BEGIN Given data

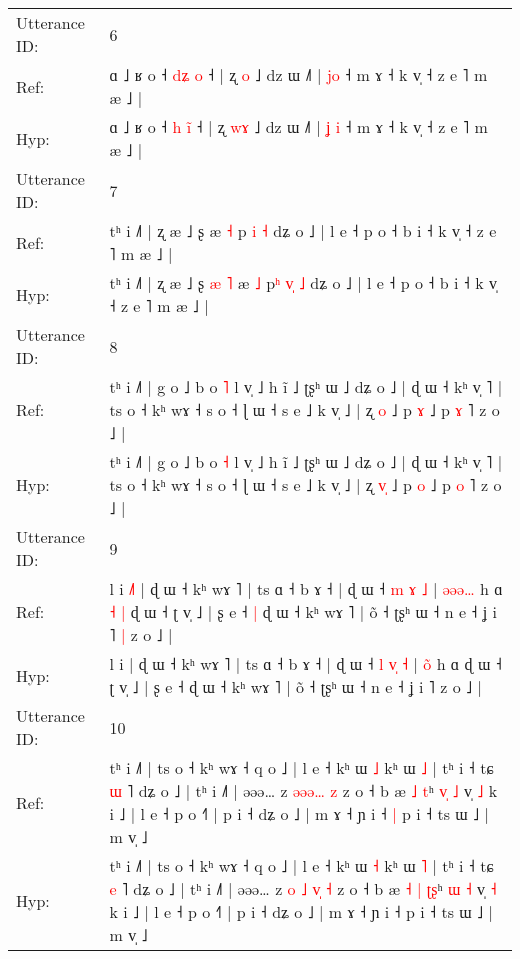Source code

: \documentclass[10pt]{article}
\DeclareRobustCommand{\hl}[1]{{\textcolor{red}{#1}}}
\begin{document}
\begin{longtable}{ll}
 \\
\midrule
Utterance ID: & 6 \\
Ref: & ɑ ˩ ʁ o ˧ \hl{d}\hl{ʑ}\hl{ }\hl{o} ˧ | ʐ \hl{}\hl{o} ˩ dz ɯ ˩˥ | \hl{}\hl{j}\hl{o} ˧ m ɤ ˧ k v̩ ˧ z e ˥ m æ ˩ |
 \\
Hyp: & ɑ ˩ ʁ o ˧ \hl{h}\hl{ }\hl{i}\hl{̃} ˧ | ʐ \hl{w}\hl{ɤ} ˩ dz ɯ ˩˥ | \hl{ʝ}\hl{ }\hl{i} ˧ m ɤ ˧ k v̩ ˧ z e ˥ m æ ˩ |
 \\
\midrule
Utterance ID: & 7 \\
Ref: & tʰ i ˩˥ | ʐ æ ˩ ʂ\hl{}\hl{}\hl{}\hl{} æ \hl{˧} p\hl{} \hl{}\hl{i} \hl{˧} dʑ o ˩ | l e ˧ p o ˧ b i ˧ k v̩ ˧ z e ˥ m æ ˩ |
 \\
Hyp: & tʰ i ˩˥ | ʐ æ ˩ ʂ\hl{ }\hl{æ}\hl{ }\hl{˥} æ \hl{˩} p\hl{ʰ} \hl{v}\hl{̩} \hl{˩} dʑ o ˩ | l e ˧ p o ˧ b i ˧ k v̩ ˧ z e ˥ m æ ˩ |
 \\
\midrule
Utterance ID: & 8 \\
Ref: & tʰ i ˩˥ | g o ˩ b o \hl{˥} l v̩ ˩ h ĩ ˩ ʈʂʰ ɯ ˩ dʑ o ˩ | ɖ ɯ ˧ kʰ v̩ ˥ | ts o ˧ kʰ wɤ ˧ s o ˧ ɭ ɯ ˧ s e ˩ k v̩ ˩ | ʐ \hl{}\hl{o} ˩ p \hl{ɤ} ˩ p \hl{ɤ} ˥ z o ˩ |
 \\
Hyp: & tʰ i ˩˥ | g o ˩ b o \hl{˧} l v̩ ˩ h ĩ ˩ ʈʂʰ ɯ ˩ dʑ o ˩ | ɖ ɯ ˧ kʰ v̩ ˥ | ts o ˧ kʰ wɤ ˧ s o ˧ ɭ ɯ ˧ s e ˩ k v̩ ˩ | ʐ \hl{v}\hl{̩} ˩ p \hl{o} ˩ p \hl{o} ˥ z o ˩ |
 \\
\midrule
Utterance ID: & 9 \\
Ref: & l i\hl{ }\hl{˩}\hl{˥} | ɖ ɯ ˧ kʰ wɤ ˥ | ts ɑ ˧ b ɤ ˧ | ɖ ɯ ˧ \hl{m} \hl{}\hl{ɤ} \hl{˩} | \hl{ə}\hl{ə}\hl{ə}\hl{…} h ɑ\hl{ }\hl{˧}\hl{ }\hl{|} ɖ ɯ ˧ ʈ v̩ ˩ | ʂ e ˧\hl{ }\hl{|} ɖ ɯ ˧ kʰ wɤ ˥ | õ ˧ ʈʂʰ ɯ ˧ n e ˧ ʝ i ˥\hl{ }\hl{|} z o ˩ |
 \\
Hyp: & l i\hl{}\hl{}\hl{} | ɖ ɯ ˧ kʰ wɤ ˥ | ts ɑ ˧ b ɤ ˧ | ɖ ɯ ˧ \hl{l} \hl{v}\hl{̩} \hl{˧} | \hl{}\hl{}\hl{o}\hl{̃} h ɑ\hl{}\hl{}\hl{}\hl{} ɖ ɯ ˧ ʈ v̩ ˩ | ʂ e ˧\hl{}\hl{} ɖ ɯ ˧ kʰ wɤ ˥ | õ ˧ ʈʂʰ ɯ ˧ n e ˧ ʝ i ˥\hl{}\hl{} z o ˩ |
 \\
\midrule
Utterance ID: & 10 \\
Ref: & tʰ i ˩˥ | ts o ˧ kʰ wɤ ˧ q o ˩ | l e ˧ kʰ ɯ \hl{˩} kʰ ɯ \hl{˩} | tʰ i ˧ tɕ \hl{ɯ} ˥ dʑ o ˩ | tʰ i ˩˥ | əəə… z\hl{}\hl{} \hl{ə}\hl{ə}\hl{ə}\hl{…} \hl{z} z o ˧ b æ\hl{}\hl{} \hl{˩} \hl{}\hl{t}ʰ \hl{v}\hl{̩} \hl{˩} v̩ \hl{˩} k i ˩ | l e ˧ p o ˧˥ | p i ˧ dʑ o ˩ | m ɤ ˧ ɲ i ˧\hl{ }\hl{|} p i ˧ ts ɯ ˩ | m v̩ ˩
 \\
Hyp: & tʰ i ˩˥ | ts o ˧ kʰ wɤ ˧ q o ˩ | l e ˧ kʰ ɯ \hl{˧} kʰ ɯ \hl{˥} | tʰ i ˧ tɕ \hl{e} ˥ dʑ o ˩ | tʰ i ˩˥ | əəə… z\hl{ }\hl{o} \hl{˩}\hl{ }\hl{v}\hl{̩} \hl{˧} z o ˧ b æ\hl{ }\hl{˧} \hl{|} \hl{ʈ}\hl{ʂ}ʰ \hl{}\hl{ɯ} \hl{˧} v̩ \hl{˧} k i ˩ | l e ˧ p o ˧˥ | p i ˧ dʑ o ˩ | m ɤ ˧ ɲ i ˧\hl{}\hl{} p i ˧ ts ɯ ˩ | m v̩ ˩

\end{longtable}
\end{document}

END Given data

» **Aim of the task**:
Check each line of the data for "Utterance". Copy the lines where it turns up.

» **Result**:
Utterance ID: & 6 \\
Utterance ID: & 7 \\
Utterance ID: & 8 \\
Utterance ID: & 9 \\
Utterance ID: & 10 \\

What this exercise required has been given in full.